Rafe understood that. “So there’s nothing there to link her to Derek.”
“Nothing,” Nathan said. “There’s one note, written to her, obviously from a boy, asking her out. But the handwriting’s not Derek’s. Plus, whoever wrote it sounds young and fairly innocent.”
“Do you have any new evidence that connects to Derek?”
“Friday morning, I got a call. A meth bust right inside county lines. At the scene, one of my deputies was handcuffing a female when she told her husband, ‘Hey, it could be worse. We could be Derek.’”
“Meaning it’s better to be busted than dead,” Rafe told Janie.
Before she could say anything, the phone on Nathan’s desk rang. He answered it, interrupting their conversation.

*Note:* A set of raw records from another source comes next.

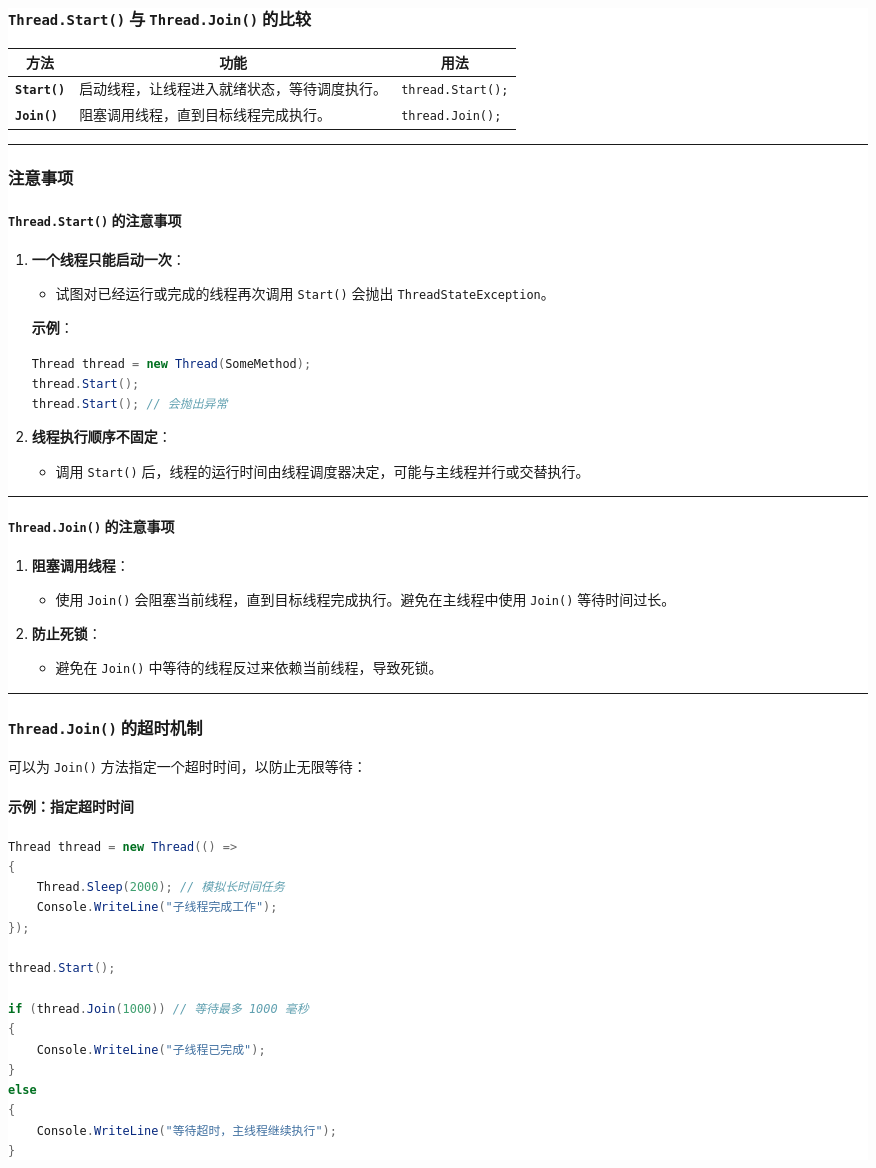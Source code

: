 
### **`Thread.Start()` 与 `Thread.Join()` 的比较**

| **方法**         | **功能**                                   | **用法**                              |
|------------------|-------------------------------------------|---------------------------------------|
| **`Start()`**    | 启动线程，让线程进入就绪状态，等待调度执行。   | `thread.Start();`                     |
| **`Join()`**     | 阻塞调用线程，直到目标线程完成执行。           | `thread.Join();`                      |

---

### **注意事项**

#### **`Thread.Start()` 的注意事项**
1. **一个线程只能启动一次**：
   - 试图对已经运行或完成的线程再次调用 `Start()` 会抛出 `ThreadStateException`。

   **示例**：
   ```csharp
   Thread thread = new Thread(SomeMethod);
   thread.Start();
   thread.Start(); // 会抛出异常
   ```

2. **线程执行顺序不固定**：
   - 调用 `Start()` 后，线程的运行时间由线程调度器决定，可能与主线程并行或交替执行。

---

#### **`Thread.Join()` 的注意事项**
1. **阻塞调用线程**：
   - 使用 `Join()` 会阻塞当前线程，直到目标线程完成执行。避免在主线程中使用 `Join()` 等待时间过长。

2. **防止死锁**：
   - 避免在 `Join()` 中等待的线程反过来依赖当前线程，导致死锁。

---

### **`Thread.Join()` 的超时机制**

可以为 `Join()` 方法指定一个超时时间，以防止无限等待：

#### **示例：指定超时时间**
```csharp
Thread thread = new Thread(() =>
{
    Thread.Sleep(2000); // 模拟长时间任务
    Console.WriteLine("子线程完成工作");
});

thread.Start();

if (thread.Join(1000)) // 等待最多 1000 毫秒
{
    Console.WriteLine("子线程已完成");
}
else
{
    Console.WriteLine("等待超时，主线程继续执行");
}
```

Settling back, Rafe crossed his legs and waited for Nathan to finish. He wasn’t sure how much attention Janie was paying to the call. She appeared to be studying Justin, who obviously enjoyed her appraisal. Rafe wanted to caution him that Janie was just sizing him up with her artist’s eye, and that she didn’t really like cops.
Then she turned her attention to Rafe, and not in an appraising way. She gazed at him with the same do-something expression she’d worn earlier. He’d seen that plea often, from victims of crimes, from parents of missing children, and even from his own officers who wanted to do more than the law allowed.
But Rafe was good at his job, and part of being good at his job was understanding when to act and when not to.
Right now, waiting was their only choice. If Nathan got any more agitated, Rafe might sever their tenuous partnership
At thirty-two, Rafe Salazar was the youngest man to earn the title of Laramie County Sheriff. He’d been elected because of how he’d campaigned, what he’d accomplished during his eight years on the force, and yes, because of his last name. When Rafe’s father had died in the middle of his term from a heart condition, Rafe was the only one who’d been willing to take the position. Still, his youth was something people talked about. Since winning the election, though, he’d more than won over the people of Scorpion Ridge—most of whom had known him from birth.
It was the neighboring towns that presented more of a challenge. A good four years older than Rafe, Detective Nathan Williamson clearly did not appreciate a much-too-young sheriff, especially one who made his office in the much-too-small neighboring town and who butted in on what Nathan considered to be his turf.